A repulsa me atravessa como um golpe.
Respiro fundo, lutando para manter a calma, mas é impossível. Sinto um nó na garganta, uma mistura de revolta e exaustão.
Para isso eu deixei meus filhos? Para essa cena lamentável?
Saio do carro, ignorando a confusão dentro de mim, ignorando o nojo, a decepção, a irritação que ferve sob minha pele.

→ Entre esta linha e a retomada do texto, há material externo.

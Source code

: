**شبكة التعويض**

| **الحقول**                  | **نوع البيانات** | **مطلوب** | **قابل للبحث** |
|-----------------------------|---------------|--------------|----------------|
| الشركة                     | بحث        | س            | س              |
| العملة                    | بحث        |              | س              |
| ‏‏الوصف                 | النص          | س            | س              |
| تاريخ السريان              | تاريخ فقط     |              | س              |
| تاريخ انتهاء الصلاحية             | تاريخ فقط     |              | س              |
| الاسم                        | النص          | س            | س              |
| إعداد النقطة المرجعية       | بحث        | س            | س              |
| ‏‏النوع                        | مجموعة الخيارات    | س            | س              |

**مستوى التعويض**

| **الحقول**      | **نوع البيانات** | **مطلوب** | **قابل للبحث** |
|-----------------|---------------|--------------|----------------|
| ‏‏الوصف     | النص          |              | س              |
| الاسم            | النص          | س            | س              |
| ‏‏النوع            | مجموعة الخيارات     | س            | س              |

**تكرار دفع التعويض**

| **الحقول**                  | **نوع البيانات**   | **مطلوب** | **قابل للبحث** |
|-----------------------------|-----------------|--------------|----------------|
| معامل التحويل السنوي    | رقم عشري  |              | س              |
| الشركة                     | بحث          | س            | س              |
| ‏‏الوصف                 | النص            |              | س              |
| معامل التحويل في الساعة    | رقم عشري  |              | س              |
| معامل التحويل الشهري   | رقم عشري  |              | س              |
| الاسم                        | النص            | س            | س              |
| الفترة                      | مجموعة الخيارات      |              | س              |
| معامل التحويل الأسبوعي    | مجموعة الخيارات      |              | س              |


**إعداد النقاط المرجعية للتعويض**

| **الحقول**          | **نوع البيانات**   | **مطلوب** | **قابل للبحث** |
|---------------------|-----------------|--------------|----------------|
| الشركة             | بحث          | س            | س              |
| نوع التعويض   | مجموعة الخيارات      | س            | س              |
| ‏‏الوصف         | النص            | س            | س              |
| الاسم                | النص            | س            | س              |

Meu coração aperta ao pensar nos meus filhos. Eles ficaram para trás para que Lucas e eu tivéssemos tempo juntos, para que pudéssemos nos conectar como marido e mulher.
Mas como criar laços com alguém que nem ao menos consegue me encarar sem antes se embebedar?
— Giovanna, espere!
Sinto sua mão envolver meu braço. Sua pele está quente, seus dedos firmes, mas seu corpo vacila, traído pelo álcool.
Paro no mesmo instante. Meu sangue ferve. Meu peito sobe e desce com a respiração acelerada.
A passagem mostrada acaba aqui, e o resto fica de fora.